I’m happy for the scientists who won the Nobel Prize. And I would say that it is not too difficult to make some educated guesses about which fields and which scientists are likely to win. But there is inherent unfairness in choosing three or fewer winners. Selection of the Nobel Prize winners is not a scientific process and the Nobel Committee should not be seen as the final arbiter of science. The flip side is that we should not get too worked up about the Nobel Prize. It is kind of funny to see how some people get so upset about the choice of the Nobel Prize winners. (Chemists whined in 2006 and are whining again this year. Apparently many economists are not happy that the Economics Prize this year was awarded to someone who is not an economist. And of course there are a lot of complaints about the Peace Prize.) It’s just a bunch of Swedes (or Norwegians in the case of the Peace Prize) picking the winners. (Although I admit that I am also guilty of thinking too much about the Nobel Prize, enough to spend this many words on it.)

5 thoughts on “Guest Post: Choosing the Nobel Prize winners is not an exact science

  1. But there is inherent unfairness in choosing three or fewer winners.

    In today’s world, where large collaborations are normal in many fields, yes. At the time Alfred Nobel wrote his will, and for a few decades thereafter, collaborations of more than two or three people were unusual. Even in the larger groups, only a couple of scientists would have worked on any particular experiment. When you have such an environment, it’s easier to pick out three people (or fewer) who were responsible for some significant advance. Thus, for example, the committee could easily pick out Feynman, Schwinger, and Tomonaga, who worked independently of one another, as the leading contributors to quantum electrodynamic theory.

    The big change, I think, was the Manhattan Project. That project proved that large groups of scientists who were not necessarily at the same institute could collaborate on projects. Now, in many fields it’s normal for author lists to run into double digits (I have been on a few such papers myself), and in the extreme case of experimental particle physics, it can take a full journal page or more to list all of the authors on a paper. Then, of course, the committee can only single out the authority figures, and even then they may have trouble limiting themselves to three.

  2. The trend toward bigger collaborations pre-dates the Manhattan project, though not by very much. I’ve heard Hannes Kammerlingh Onnes cited as the first to really pursue an industrial approach to experimental physics.
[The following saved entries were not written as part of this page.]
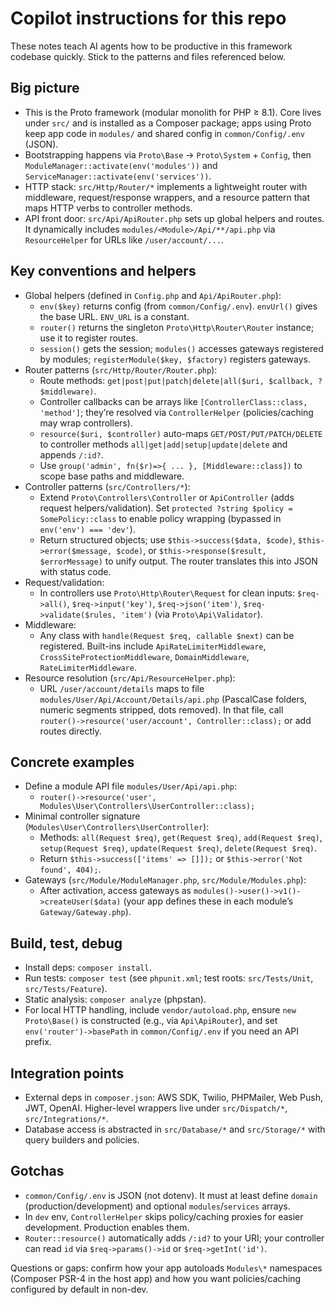 # Copilot instructions for this repo

These notes teach AI agents how to be productive in this framework codebase quickly. Stick to the patterns and files referenced below.

## Big picture
- This is the Proto framework (modular monolith for PHP ≥ 8.1). Core lives under `src/` and is installed as a Composer package; apps using Proto keep app code in `modules/` and shared config in `common/Config/.env` (JSON).
- Bootstrapping happens via `Proto\Base` → `Proto\System` + `Config`, then `ModuleManager::activate(env('modules'))` and `ServiceManager::activate(env('services'))`.
- HTTP stack: `src/Http/Router/*` implements a lightweight router with middleware, request/response wrappers, and a resource pattern that maps HTTP verbs to controller methods.
- API front door: `src/Api/ApiRouter.php` sets up global helpers and routes. It dynamically includes `modules/<Module>/Api/**/api.php` via `ResourceHelper` for URLs like `/user/account/...`.

## Key conventions and helpers
- Global helpers (defined in `Config.php` and `Api/ApiRouter.php`):
  - `env($key)` returns config (from `common/Config/.env`). `envUrl()` gives the base URL. `ENV_URL` is a constant.
  - `router()` returns the singleton `Proto\Http\Router\Router` instance; use it to register routes.
  - `session()` gets the session; `modules()` accesses gateways registered by modules; `registerModule($key, $factory)` registers gateways.
- Router patterns (`src/Http/Router/Router.php`):
  - Route methods: `get|post|put|patch|delete|all($uri, $callback, ?$middleware)`.
  - Controller callbacks can be arrays like `[ControllerClass::class, 'method']`; they’re resolved via `ControllerHelper` (policies/caching may wrap controllers).
  - `resource($uri, $controller)` auto-maps `GET/POST/PUT/PATCH/DELETE` to controller methods `all|get|add|setup|update|delete` and appends `/:id?`.
  - Use `group('admin', fn($r)=>{ ... }, [Middleware::class])` to scope base paths and middleware.
- Controller patterns (`src/Controllers/*`):
  - Extend `Proto\Controllers\Controller` or `ApiController` (adds request helpers/validation). Set `protected ?string $policy = SomePolicy::class` to enable policy wrapping (bypassed in `env('env') === 'dev'`).
  - Return structured objects; use `$this->success($data, $code)`, `$this->error($message, $code)`, or `$this->response($result, $errorMessage)` to unify output. The router translates this into JSON with status code.
- Request/validation:
  - In controllers use `Proto\Http\Router\Request` for clean inputs: `$req->all()`, `$req->input('key')`, `$req->json('item')`, `$req->validate($rules, 'item')` (via `Proto\Api\Validator`).
- Middleware:
  - Any class with `handle(Request $req, callable $next)` can be registered. Built-ins include `ApiRateLimiterMiddleware`, `CrossSiteProtectionMiddleware`, `DomainMiddleware`, `RateLimiterMiddleware`.
- Resource resolution (`src/Api/ResourceHelper.php`):
  - URL `/user/account/details` maps to file `modules/User/Api/Account/Details/api.php` (PascalCase folders, numeric segments stripped, dots removed). In that file, call `router()->resource('user/account', Controller::class);` or add routes directly.

## Concrete examples
- Define a module API file `modules/User/Api/api.php`:
  - `router()->resource('user', Modules\User\Controllers\UserController::class);`
- Minimal controller signature (`Modules\User\Controllers\UserController`):
  - Methods: `all(Request $req)`, `get(Request $req)`, `add(Request $req)`, `setup(Request $req)`, `update(Request $req)`, `delete(Request $req)`.
  - Return `$this->success(['items' => []]);` or `$this->error('Not found', 404);`.
- Gateways (`src/Module/ModuleManager.php`, `src/Module/Modules.php`):
  - After activation, access gateways as `modules()->user()->v1()->createUser($data)` (your app defines these in each module’s `Gateway/Gateway.php`).

## Build, test, debug
- Install deps: `composer install`.
- Run tests: `composer test` (see `phpunit.xml`; test roots: `src/Tests/Unit`, `src/Tests/Feature`).
- Static analysis: `composer analyze` (phpstan).
- For local HTTP handling, include `vendor/autoload.php`, ensure `new Proto\Base()` is constructed (e.g., via `Api\ApiRouter`), and set `env('router')->basePath` in `common/Config/.env` if you need an API prefix.

## Integration points
- External deps in `composer.json`: AWS SDK, Twilio, PHPMailer, Web Push, JWT, OpenAI. Higher-level wrappers live under `src/Dispatch/*`, `src/Integrations/*`.
- Database access is abstracted in `src/Database/*` and `src/Storage/*` with query builders and policies.

## Gotchas
- `common/Config/.env` is JSON (not dotenv). It must at least define `domain` (production/development) and optional `modules`/`services` arrays.
- In `dev` env, `ControllerHelper` skips policy/caching proxies for easier development. Production enables them.
- `Router::resource()` automatically adds `/:id?` to your URI; your controller can read `id` via `$req->params()->id` or `$req->getInt('id')`.

Questions or gaps: confirm how your app autoloads `Modules\*` namespaces (Composer PSR-4 in the host app) and how you want policies/caching configured by default in non-dev.
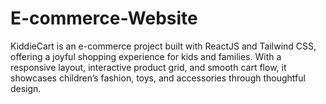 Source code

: # E-commerce-Website
KiddieCart is an e-commerce project built with ReactJS and Tailwind CSS, offering a joyful shopping experience for kids and families. With a responsive layout, interactive product grid, and smooth cart flow, it showcases children’s fashion, toys, and accessories through thoughtful design.

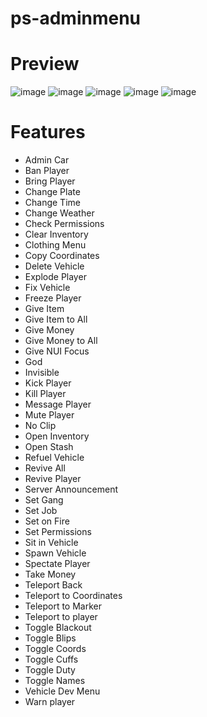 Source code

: # ps-adminmenu

# Preview
![image](https://github.com/Project-Sloth/ps-adminmenu/assets/82112471/4cc38b98-68b2-4238-ba99-6facafe561e0)
![image](https://github.com/Project-Sloth/ps-adminmenu/assets/82112471/754d3afb-0af6-4dc0-af07-7cf27cebe9af)
![image](https://github.com/Project-Sloth/ps-adminmenu/assets/82112471/6ca0f648-aeac-4eb9-8f54-d420dbd750be)
![image](https://github.com/Project-Sloth/ps-adminmenu/assets/82112471/b7f202e7-1272-42e3-9b61-0506f28cbb95)
![image](https://github.com/Project-Sloth/ps-adminmenu/assets/82112471/cd7879d0-e587-4093-a046-a2142505a497)

# Features
* Admin Car
* Ban Player
* Bring Player
* Change Plate
* Change Time
* Change Weather
* Check Permissions
* Clear Inventory
* Clothing Menu
* Copy Coordinates
* Delete Vehicle
* Explode Player
* Fix Vehicle
* Freeze Player
* Give Item
* Give Item to All
* Give Money
* Give Money to All
* Give NUI Focus
* God
* Invisible
* Kick Player
* Kill Player
* Message Player
* Mute Player
* No Clip
* Open Inventory
* Open Stash
* Refuel Vehicle
* Revive All
* Revive Player
* Server Announcement
* Set Gang
* Set Job
* Set on Fire
* Set Permissions
* Sit in Vehicle
* Spawn Vehicle
* Spectate Player
* Take Money
* Teleport Back
* Teleport to Coordinates
* Teleport to Marker
* Teleport to player
* Toggle Blackout
* Toggle Blips
* Toggle Coords
* Toggle Cuffs
* Toggle Duty
* Toggle Names
* Vehicle Dev Menu
* Warn player
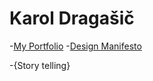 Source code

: # Karol Dragašič
-[My Portfolio](https://www.figma.com/proto/PZxLxHCPHRFrsOCNYGlNWf/Untitled?node-id=0-1&t=OSOlXtvctOKAVqXd-1)
-[Design  Manifesto](01-design-manifesto)

-{Story telling}

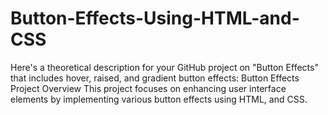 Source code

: # Button-Effects-Using-HTML-and-CSS
 Here's a theoretical description for your GitHub project on "Button Effects" that includes hover, raised, and gradient button effects:  Button Effects Project Overview This project focuses on enhancing user interface elements by implementing various button effects using HTML, and CSS.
By the 1920’s, the people doing nuclear experiments were starting to build really big collaborations. The Rutherford biography I read a while back mentions that he found this trend depressing, and was very happy when his small team managed to cause fission before some bigger collaborations. They were probably the last small shop to make a really big contribution in that area, though– after that, it was bigger and bigger groups.

  3. possibly worth noting that the science article linked above describes the the ribosome work as “structural biology.” And the chemist objection isn’t that the chemistry prize is going to biologists, but that it’s going to biologists doing biology. Eh, it probably depends on how you rate importance and difficulty and novelty. Personally, I’d have voted for catalytic antibodies or synthetic tRNA if you wanted a biological flavor. or something involving the enediyne antibiotics. And It would be nice to see Akira Suzuki recognized for his name reaction.